* _Task to carry out_
Reproduce the whole listing exactly, omitting any picture it holds.

* _Dataset extract_
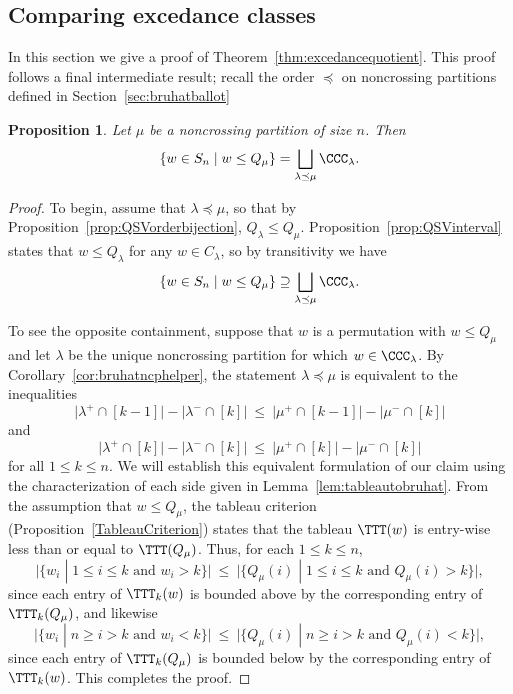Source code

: \documentclass[12pt]{amsart}
\newtheorem{prop}[equation]{Proposition}
\theoremstyle{definition}
\theoremstyle{remark}
\numberwithin{equation}{section}
\begin{document}
\subsection{Comparing excedance classes}
\label{sec:ex3}

In this section we give a proof of Theorem~\ref{thm:excedancequotient}.  This proof follows a final intermediate result; recall the order $\preceq$ on noncrossing partitions defined in Section~\ref{sec:bruhatballot}

\begin{prop}
\label{prop:Qdominates}
Let $\mu$ be a noncrossing partition of size $n$.  Then
\[
\{w \in S_{n} \;|\; w \le Q_{\mu}\} = \bigsqcup_{\lambda \preceq \mu} \CCC_{\lambda}.
\]
\end{prop}
\begin{proof}
To begin, assume that $\lambda \preceq \mu$, so that by Proposition~\ref{prop:QSVorderbijection}, $Q_{\lambda} \le Q_{\mu}$.  Proposition~\ref{prop:QSVinterval} states that $w \le Q_{\lambda}$ for any $w \in C_{\lambda}$, so by transitivity we have
\[
\{w \in S_{n} \;|\; w \le Q_{\mu}\} \supseteq \bigsqcup_{\lambda \preceq \mu} \CCC_{\lambda}.
\]

To see the opposite containment, suppose that $w$ is a permutation with $w \le Q_{\mu}$ and let $\lambda$ be the unique noncrossing partition for which $w \in \CCC_{\lambda}$.  
By Corollary~\ref{cor:bruhatncphelper}, the statement $\lambda \preceq \mu$ is equivalent to the inequalities
\[
\big|\lambda^{+} \cap [k-1]\big| - \big|\lambda^{-} \cap [k]\big| \  \le\   \big|\mu^{+} \cap [k-1]\big| - |\mu^{-} \cap [k]\big|
\]
and
\[
\big|\lambda^{+} \cap [k]\big| - \big|\lambda^{-} \cap [k]\big|\  \le \  \big|\mu^{+} \cap [k]\big| - \big|\mu^{-} \cap [k]\big|
\]
for all $1 \le k \le n$.  
We will establish this equivalent formulation of our claim using the characterization of each side given in Lemma~\ref{lem:tableautobruhat}.  
From the assumption that $w \le Q_{\mu}$, the tableau criterion (Proposition~\ref{TableauCriterion}) states that the tableau $\TTT(w)$ is entry-wise less than or equal to $\TTT(Q_{\mu})$.  
Thus, for each $1 \le k \le n$, 
\[
\big|\{w_{i} \;|\; \text{$1 \le i \le k$ and $w_{i} > k$} \}\big|
\ \le\ 
\big|\{Q_{\mu}(i) \;|\; \text{$1 \le i \le k$ and $Q_{\mu}(i) > k$} \}\big|,
\]
since each entry of $\TTT_{k}(w)$ is bounded above by the corresponding entry of $\TTT_{k}(Q_{\mu})$, and likewise
\[
\big|\{ w_{i} \;|\; \text{$n \ge i > k$ and $w_{i} < k$} \}\big| 
\ \le\ 
\big|\{ Q_{\mu}(i) \;|\; \text{$n \ge i > k$ and $Q_{\mu}(i) < k$} \}\big|,
\]
since each entry of $\TTT_{k}(Q_{\mu})$ is bounded below by the corresponding entry of $\TTT_{k}(w)$.  This completes the proof.
\end{proof}
\end{document}

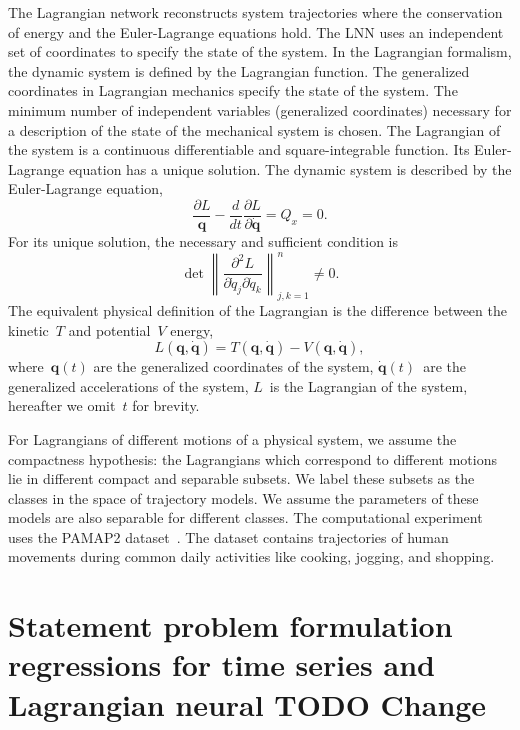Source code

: \documentclass[12pt]{paper}
\begin{document}
The Lagrangian network reconstructs system trajectories where the conservation of energy and the Euler-Lagrange equations hold. The LNN  uses an independent set of coordinates to specify the state of the system. In the Lagrangian formalism, the dynamic system is defined by the Lagrangian function.  The generalized coordinates in Lagrangian mechanics specify the state of the system. The minimum number of independent variables (generalized coordinates) necessary for a description of the state of the mechanical system is chosen. The Lagrangian of the system is a continuous differentiable and square-integrable function. Its Euler-Lagrange equation has a unique solution. 
The dynamic system is described by the Euler-Lagrange equation,
\begin{equation}
\frac{\partial L}{\mathbf{q}}-\frac{d}{dt}\frac{\partial L}{\partial\dot{\mathbf{q}}}=Q_x=0.
      \label{eq:euler_larange}
\end{equation}
For its unique solution, the necessary and sufficient condition is 
\begin{equation}
    \det \left \| \frac{\partial^{2} L}{\partial \dot{q}_{j}\partial \dot{q}_{k}} \right \|_{j,k=1}^{n} \neq 0.
\end{equation}
The equivalent physical definition of the Lagrangian is the difference between the kinetic~$T$ and potential~$V$ energy,
\begin{equation}
L\left(\mathbf{q},\dot{\mathbf{q}}\right) = T\left(\mathbf{q},\dot{\mathbf{q}}\right)- V\left(\mathbf{q},\dot{\mathbf{q}}\right), 
\label{eq:L=T-V}
\end{equation}
where~$\mathbf{q}(t)$ are the generalized coordinates of the system, $\dot{\mathbf{q}}(t)$~are the generalized accelerations of the system, $L$~is the Lagrangian of the system, hereafter we omit~$t$ for brevity.

For Lagrangians of different motions of a physical system, we assume the compactness hypothesis: the Lagrangians which correspond to different motions lie in different compact and separable subsets. We label these subsets as the classes in the space of trajectory models. We assume the parameters of these models are also separable for different classes. The computational experiment uses the PAMAP2 dataset~\cite{TODO}. The dataset contains trajectories of human movements during common daily activities like cooking, jogging, and shopping.

\section{Statement problem formulation regressions for time series and Lagrangian neural TODO Change}
\end{document}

* _The answer_
Source code

: \documentclass[12pt]{amsart}
\newtheorem{prop}[equation]{Proposition}
\theoremstyle{definition}
\theoremstyle{remark}
\numberwithin{equation}{section}
\begin{document}
\subsection{Comparing excedance classes}
\label{sec:ex3}

In this section we give a proof of Theorem~\ref{thm:excedancequotient}.  This proof follows a final intermediate result; recall the order $\preceq$ on noncrossing partitions defined in Section~\ref{sec:bruhatballot}

\begin{prop}
\label{prop:Qdominates}
Let $\mu$ be a noncrossing partition of size $n$.  Then
\[
\{w \in S_{n} \;|\; w \le Q_{\mu}\} = \bigsqcup_{\lambda \preceq \mu} \CCC_{\lambda}.
\]
\end{prop}
\begin{proof}
To begin, assume that $\lambda \preceq \mu$, so that by Proposition~\ref{prop:QSVorderbijection}, $Q_{\lambda} \le Q_{\mu}$.  Proposition~\ref{prop:QSVinterval} states that $w \le Q_{\lambda}$ for any $w \in C_{\lambda}$, so by transitivity we have
\[
\{w \in S_{n} \;|\; w \le Q_{\mu}\} \supseteq \bigsqcup_{\lambda \preceq \mu} \CCC_{\lambda}.
\]

To see the opposite containment, suppose that $w$ is a permutation with $w \le Q_{\mu}$ and let $\lambda$ be the unique noncrossing partition for which $w \in \CCC_{\lambda}$.  
By Corollary~\ref{cor:bruhatncphelper}, the statement $\lambda \preceq \mu$ is equivalent to the inequalities
\[
\big|\lambda^{+} \cap [k-1]\big| - \big|\lambda^{-} \cap [k]\big| \  \le\   \big|\mu^{+} \cap [k-1]\big| - |\mu^{-} \cap [k]\big|
\]
and
\[
\big|\lambda^{+} \cap [k]\big| - \big|\lambda^{-} \cap [k]\big|\  \le \  \big|\mu^{+} \cap [k]\big| - \big|\mu^{-} \cap [k]\big|
\]
for all $1 \le k \le n$.  
We will establish this equivalent formulation of our claim using the characterization of each side given in Lemma~\ref{lem:tableautobruhat}.  
From the assumption that $w \le Q_{\mu}$, the tableau criterion (Proposition~\ref{TableauCriterion}) states that the tableau $\TTT(w)$ is entry-wise less than or equal to $\TTT(Q_{\mu})$.  
Thus, for each $1 \le k \le n$, 
\[
\big|\{w_{i} \;|\; \text{$1 \le i \le k$ and $w_{i} > k$} \}\big|
\ \le\ 
\big|\{Q_{\mu}(i) \;|\; \text{$1 \le i \le k$ and $Q_{\mu}(i) > k$} \}\big|,
\]
since each entry of $\TTT_{k}(w)$ is bounded above by the corresponding entry of $\TTT_{k}(Q_{\mu})$, and likewise
\[
\big|\{ w_{i} \;|\; \text{$n \ge i > k$ and $w_{i} < k$} \}\big| 
\ \le\ 
\big|\{ Q_{\mu}(i) \;|\; \text{$n \ge i > k$ and $Q_{\mu}(i) < k$} \}\big|,
\]
since each entry of $\TTT_{k}(Q_{\mu})$ is bounded below by the corresponding entry of $\TTT_{k}(w)$.  This completes the proof.
\end{proof}
\end{document}

Source code

: \documentclass[12pt]{paper}
\begin{document}
The Lagrangian network reconstructs system trajectories where the conservation of energy and the Euler-Lagrange equations hold. The LNN  uses an independent set of coordinates to specify the state of the system. In the Lagrangian formalism, the dynamic system is defined by the Lagrangian function.  The generalized coordinates in Lagrangian mechanics specify the state of the system. The minimum number of independent variables (generalized coordinates) necessary for a description of the state of the mechanical system is chosen. The Lagrangian of the system is a continuous differentiable and square-integrable function. Its Euler-Lagrange equation has a unique solution. 
The dynamic system is described by the Euler-Lagrange equation,
\begin{equation}
\frac{\partial L}{\mathbf{q}}-\frac{d}{dt}\frac{\partial L}{\partial\dot{\mathbf{q}}}=Q_x=0.
      \label{eq:euler_larange}
\end{equation}
For its unique solution, the necessary and sufficient condition is 
\begin{equation}
    \det \left \| \frac{\partial^{2} L}{\partial \dot{q}_{j}\partial \dot{q}_{k}} \right \|_{j,k=1}^{n} \neq 0.
\end{equation}
The equivalent physical definition of the Lagrangian is the difference between the kinetic~$T$ and potential~$V$ energy,
\begin{equation}
L\left(\mathbf{q},\dot{\mathbf{q}}\right) = T\left(\mathbf{q},\dot{\mathbf{q}}\right)- V\left(\mathbf{q},\dot{\mathbf{q}}\right), 
\label{eq:L=T-V}
\end{equation}
where~$\mathbf{q}(t)$ are the generalized coordinates of the system, $\dot{\mathbf{q}}(t)$~are the generalized accelerations of the system, $L$~is the Lagrangian of the system, hereafter we omit~$t$ for brevity.

For Lagrangians of different motions of a physical system, we assume the compactness hypothesis: the Lagrangians which correspond to different motions lie in different compact and separable subsets. We label these subsets as the classes in the space of trajectory models. We assume the parameters of these models are also separable for different classes. The computational experiment uses the PAMAP2 dataset~\cite{TODO}. The dataset contains trajectories of human movements during common daily activities like cooking, jogging, and shopping.

\section{Statement problem formulation regressions for time series and Lagrangian neural TODO Change}
\end{document}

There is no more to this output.